→ Work required: Give back exactly the stretch of data below from the line holding "## Sample Data" through the line holding "## Custom Hook", both ends included, and leave the remaining lines out.

→ Records for the task:
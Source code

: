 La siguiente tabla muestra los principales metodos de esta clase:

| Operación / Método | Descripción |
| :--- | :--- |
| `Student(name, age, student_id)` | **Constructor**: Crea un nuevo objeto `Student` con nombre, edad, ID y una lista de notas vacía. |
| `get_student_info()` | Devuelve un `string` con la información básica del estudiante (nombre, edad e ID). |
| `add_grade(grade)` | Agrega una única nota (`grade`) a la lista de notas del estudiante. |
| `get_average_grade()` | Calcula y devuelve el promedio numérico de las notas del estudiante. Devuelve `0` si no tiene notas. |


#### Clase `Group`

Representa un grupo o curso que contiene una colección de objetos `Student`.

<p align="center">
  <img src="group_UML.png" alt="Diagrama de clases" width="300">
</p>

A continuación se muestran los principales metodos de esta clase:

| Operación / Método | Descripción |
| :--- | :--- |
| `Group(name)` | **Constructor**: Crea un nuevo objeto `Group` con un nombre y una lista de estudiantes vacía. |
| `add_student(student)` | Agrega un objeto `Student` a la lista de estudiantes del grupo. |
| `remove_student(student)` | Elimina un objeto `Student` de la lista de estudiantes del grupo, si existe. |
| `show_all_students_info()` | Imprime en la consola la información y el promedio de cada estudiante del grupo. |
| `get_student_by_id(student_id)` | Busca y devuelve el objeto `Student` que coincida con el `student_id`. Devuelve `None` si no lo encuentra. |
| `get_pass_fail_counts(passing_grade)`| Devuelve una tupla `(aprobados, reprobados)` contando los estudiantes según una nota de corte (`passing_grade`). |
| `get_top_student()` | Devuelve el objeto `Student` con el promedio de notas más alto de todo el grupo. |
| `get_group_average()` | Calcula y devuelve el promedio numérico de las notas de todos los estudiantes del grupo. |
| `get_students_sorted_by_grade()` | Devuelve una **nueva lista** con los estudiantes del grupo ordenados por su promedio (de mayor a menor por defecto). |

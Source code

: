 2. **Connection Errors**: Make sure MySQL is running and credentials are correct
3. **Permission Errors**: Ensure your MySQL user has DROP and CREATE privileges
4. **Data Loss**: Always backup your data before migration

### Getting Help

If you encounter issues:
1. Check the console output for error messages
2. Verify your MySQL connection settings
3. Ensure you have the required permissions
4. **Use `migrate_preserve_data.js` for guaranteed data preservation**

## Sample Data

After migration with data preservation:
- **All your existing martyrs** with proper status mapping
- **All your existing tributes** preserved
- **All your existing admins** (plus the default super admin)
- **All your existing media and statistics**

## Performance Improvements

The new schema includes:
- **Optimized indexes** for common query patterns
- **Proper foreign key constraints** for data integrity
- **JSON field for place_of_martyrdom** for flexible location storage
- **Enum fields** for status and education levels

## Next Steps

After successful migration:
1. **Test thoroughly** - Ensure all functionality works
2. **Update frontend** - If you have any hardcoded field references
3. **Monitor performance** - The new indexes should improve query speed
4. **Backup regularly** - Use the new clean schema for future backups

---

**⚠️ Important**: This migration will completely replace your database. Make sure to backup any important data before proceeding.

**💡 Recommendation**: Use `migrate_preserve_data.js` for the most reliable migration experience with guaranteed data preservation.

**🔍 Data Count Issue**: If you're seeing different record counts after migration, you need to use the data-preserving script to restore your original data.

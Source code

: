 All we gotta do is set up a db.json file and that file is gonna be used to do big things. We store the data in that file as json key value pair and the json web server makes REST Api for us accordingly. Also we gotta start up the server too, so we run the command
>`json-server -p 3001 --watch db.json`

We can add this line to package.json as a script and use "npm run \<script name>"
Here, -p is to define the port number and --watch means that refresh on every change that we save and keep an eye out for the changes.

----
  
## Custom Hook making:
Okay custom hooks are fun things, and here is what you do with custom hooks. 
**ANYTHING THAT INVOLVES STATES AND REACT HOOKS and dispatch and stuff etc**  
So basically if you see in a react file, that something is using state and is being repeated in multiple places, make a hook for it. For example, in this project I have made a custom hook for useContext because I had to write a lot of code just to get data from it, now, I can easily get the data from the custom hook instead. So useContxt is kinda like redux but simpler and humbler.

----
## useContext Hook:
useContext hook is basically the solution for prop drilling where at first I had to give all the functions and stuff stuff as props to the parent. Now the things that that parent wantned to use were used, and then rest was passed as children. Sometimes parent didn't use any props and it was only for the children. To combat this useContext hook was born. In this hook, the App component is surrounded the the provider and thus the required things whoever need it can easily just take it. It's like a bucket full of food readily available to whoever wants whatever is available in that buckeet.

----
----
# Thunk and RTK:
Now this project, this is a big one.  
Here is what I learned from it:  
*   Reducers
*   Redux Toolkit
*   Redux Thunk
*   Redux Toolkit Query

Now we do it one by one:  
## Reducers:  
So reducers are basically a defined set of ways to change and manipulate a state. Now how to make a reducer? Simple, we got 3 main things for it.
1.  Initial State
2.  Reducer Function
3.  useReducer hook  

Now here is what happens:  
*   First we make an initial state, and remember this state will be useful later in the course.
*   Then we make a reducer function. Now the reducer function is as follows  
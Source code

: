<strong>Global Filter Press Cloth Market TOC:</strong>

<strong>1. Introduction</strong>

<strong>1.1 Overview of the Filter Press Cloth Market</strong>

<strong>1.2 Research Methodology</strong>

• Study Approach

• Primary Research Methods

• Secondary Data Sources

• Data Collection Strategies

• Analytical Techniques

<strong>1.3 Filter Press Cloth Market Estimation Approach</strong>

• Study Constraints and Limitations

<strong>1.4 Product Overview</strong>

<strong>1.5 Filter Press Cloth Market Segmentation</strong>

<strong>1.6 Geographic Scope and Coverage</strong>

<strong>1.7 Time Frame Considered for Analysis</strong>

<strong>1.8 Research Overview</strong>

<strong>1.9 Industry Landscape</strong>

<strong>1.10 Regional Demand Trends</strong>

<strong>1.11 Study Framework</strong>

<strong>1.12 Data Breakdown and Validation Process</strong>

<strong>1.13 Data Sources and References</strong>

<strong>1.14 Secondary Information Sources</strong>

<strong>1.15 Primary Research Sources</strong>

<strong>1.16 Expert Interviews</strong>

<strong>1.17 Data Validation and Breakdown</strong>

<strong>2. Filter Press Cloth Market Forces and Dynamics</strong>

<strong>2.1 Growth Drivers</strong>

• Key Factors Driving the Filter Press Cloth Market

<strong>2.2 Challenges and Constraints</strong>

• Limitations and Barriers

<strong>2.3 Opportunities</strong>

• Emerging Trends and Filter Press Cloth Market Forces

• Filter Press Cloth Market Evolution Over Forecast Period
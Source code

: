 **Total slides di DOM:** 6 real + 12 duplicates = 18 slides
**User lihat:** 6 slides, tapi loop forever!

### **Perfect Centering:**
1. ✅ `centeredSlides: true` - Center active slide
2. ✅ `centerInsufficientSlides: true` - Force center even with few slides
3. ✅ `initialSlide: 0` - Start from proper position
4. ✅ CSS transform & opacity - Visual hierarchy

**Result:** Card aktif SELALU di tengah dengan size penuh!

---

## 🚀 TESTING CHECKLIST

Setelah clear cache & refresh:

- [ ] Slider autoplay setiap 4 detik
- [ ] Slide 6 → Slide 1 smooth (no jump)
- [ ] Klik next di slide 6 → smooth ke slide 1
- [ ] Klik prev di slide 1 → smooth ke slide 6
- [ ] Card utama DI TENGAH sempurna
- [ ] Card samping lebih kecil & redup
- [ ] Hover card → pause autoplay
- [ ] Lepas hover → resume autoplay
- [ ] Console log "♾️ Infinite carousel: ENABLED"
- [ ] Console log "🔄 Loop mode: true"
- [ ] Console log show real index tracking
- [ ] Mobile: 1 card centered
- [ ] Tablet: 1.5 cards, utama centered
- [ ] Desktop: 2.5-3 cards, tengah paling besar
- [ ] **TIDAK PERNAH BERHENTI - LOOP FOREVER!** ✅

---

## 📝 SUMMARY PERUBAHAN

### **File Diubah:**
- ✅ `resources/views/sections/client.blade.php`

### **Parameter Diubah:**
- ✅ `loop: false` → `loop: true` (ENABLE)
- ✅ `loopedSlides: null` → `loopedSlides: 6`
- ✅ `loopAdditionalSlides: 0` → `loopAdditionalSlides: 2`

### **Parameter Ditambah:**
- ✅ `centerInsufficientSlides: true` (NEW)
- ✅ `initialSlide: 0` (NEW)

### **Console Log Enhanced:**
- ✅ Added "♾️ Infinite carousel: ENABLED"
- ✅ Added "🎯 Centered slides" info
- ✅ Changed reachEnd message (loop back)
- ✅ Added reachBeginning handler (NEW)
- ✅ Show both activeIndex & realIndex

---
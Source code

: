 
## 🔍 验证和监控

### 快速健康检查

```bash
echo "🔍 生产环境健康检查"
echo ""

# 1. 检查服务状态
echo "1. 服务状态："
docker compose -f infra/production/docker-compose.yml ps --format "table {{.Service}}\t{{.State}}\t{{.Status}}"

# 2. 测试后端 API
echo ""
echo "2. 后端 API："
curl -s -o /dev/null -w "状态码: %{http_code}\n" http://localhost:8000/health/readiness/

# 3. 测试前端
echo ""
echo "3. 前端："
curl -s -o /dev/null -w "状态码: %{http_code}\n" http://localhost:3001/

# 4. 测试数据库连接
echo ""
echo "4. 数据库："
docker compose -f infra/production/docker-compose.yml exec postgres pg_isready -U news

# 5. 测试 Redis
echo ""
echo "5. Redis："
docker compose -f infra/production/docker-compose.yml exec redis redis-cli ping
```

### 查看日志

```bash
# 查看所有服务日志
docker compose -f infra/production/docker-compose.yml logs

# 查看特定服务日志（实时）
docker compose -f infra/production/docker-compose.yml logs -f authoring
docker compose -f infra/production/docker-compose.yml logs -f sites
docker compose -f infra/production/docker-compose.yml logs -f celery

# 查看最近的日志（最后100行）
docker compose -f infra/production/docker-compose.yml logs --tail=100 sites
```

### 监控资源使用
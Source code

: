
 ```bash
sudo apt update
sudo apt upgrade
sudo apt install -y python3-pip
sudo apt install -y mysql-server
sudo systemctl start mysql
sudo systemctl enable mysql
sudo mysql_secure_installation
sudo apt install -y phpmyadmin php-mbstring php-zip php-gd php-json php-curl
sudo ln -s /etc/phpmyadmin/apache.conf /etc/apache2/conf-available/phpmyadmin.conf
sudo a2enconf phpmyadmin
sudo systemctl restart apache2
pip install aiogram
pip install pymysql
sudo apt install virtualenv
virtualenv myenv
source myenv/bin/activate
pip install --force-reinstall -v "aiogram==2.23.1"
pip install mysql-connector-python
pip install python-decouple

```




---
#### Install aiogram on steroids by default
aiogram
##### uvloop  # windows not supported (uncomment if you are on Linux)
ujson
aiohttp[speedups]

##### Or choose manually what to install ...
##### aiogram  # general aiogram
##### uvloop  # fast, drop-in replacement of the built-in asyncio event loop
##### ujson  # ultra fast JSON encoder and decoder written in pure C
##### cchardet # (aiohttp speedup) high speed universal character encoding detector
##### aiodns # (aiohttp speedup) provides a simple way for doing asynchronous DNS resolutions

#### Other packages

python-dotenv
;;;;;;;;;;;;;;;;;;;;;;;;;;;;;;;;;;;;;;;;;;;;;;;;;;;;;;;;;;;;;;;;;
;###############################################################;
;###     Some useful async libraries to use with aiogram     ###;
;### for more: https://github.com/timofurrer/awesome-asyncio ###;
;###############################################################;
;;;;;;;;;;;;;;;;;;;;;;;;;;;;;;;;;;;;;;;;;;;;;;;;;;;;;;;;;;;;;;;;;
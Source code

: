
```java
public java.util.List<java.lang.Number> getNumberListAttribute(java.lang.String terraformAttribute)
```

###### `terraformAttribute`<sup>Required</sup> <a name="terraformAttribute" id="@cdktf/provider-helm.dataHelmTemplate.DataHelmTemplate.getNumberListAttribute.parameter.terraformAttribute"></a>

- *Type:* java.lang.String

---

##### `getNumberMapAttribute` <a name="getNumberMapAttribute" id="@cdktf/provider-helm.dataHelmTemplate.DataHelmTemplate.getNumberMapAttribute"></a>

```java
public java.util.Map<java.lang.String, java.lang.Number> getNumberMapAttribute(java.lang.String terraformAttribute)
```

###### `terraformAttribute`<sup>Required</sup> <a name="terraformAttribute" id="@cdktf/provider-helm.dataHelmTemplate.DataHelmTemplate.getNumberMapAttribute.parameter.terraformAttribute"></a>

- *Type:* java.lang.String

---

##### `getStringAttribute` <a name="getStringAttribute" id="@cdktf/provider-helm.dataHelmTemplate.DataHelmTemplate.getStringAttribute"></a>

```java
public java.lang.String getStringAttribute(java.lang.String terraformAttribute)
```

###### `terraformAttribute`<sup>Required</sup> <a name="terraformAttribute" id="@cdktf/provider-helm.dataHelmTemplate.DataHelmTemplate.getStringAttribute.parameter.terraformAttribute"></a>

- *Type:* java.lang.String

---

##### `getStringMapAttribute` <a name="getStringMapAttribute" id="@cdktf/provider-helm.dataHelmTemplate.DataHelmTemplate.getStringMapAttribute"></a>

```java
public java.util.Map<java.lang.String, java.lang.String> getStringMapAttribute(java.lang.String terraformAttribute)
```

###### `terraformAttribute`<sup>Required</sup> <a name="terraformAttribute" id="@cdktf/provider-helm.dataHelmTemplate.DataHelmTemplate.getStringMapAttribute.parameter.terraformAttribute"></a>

→ Task response:
## Sample Data

After migration with data preservation:
- **All your existing martyrs** with proper status mapping
- **All your existing tributes** preserved
- **All your existing admins** (plus the default super admin)
- **All your existing media and statistics**

## Performance Improvements

The new schema includes:
- **Optimized indexes** for common query patterns
- **Proper foreign key constraints** for data integrity
- **JSON field for place_of_martyrdom** for flexible location storage
- **Enum fields** for status and education levels

## Next Steps

After successful migration:
1. **Test thoroughly** - Ensure all functionality works
2. **Update frontend** - If you have any hardcoded field references
3. **Monitor performance** - The new indexes should improve query speed
4. **Backup regularly** - Use the new clean schema for future backups

---

**⚠️ Important**: This migration will completely replace your database. Make sure to backup any important data before proceeding.

**💡 Recommendation**: Use `migrate_preserve_data.js` for the most reliable migration experience with guaranteed data preservation.

**🔍 Data Count Issue**: If you're seeing different record counts after migration, you need to use the data-preserving script to restore your original data.

Source code

: All we gotta do is set up a db.json file and that file is gonna be used to do big things. We store the data in that file as json key value pair and the json web server makes REST Api for us accordingly. Also we gotta start up the server too, so we run the command
>`json-server -p 3001 --watch db.json`

We can add this line to package.json as a script and use "npm run \<script name>"
Here, -p is to define the port number and --watch means that refresh on every change that we save and keep an eye out for the changes.

----
  
## Custom Hook making:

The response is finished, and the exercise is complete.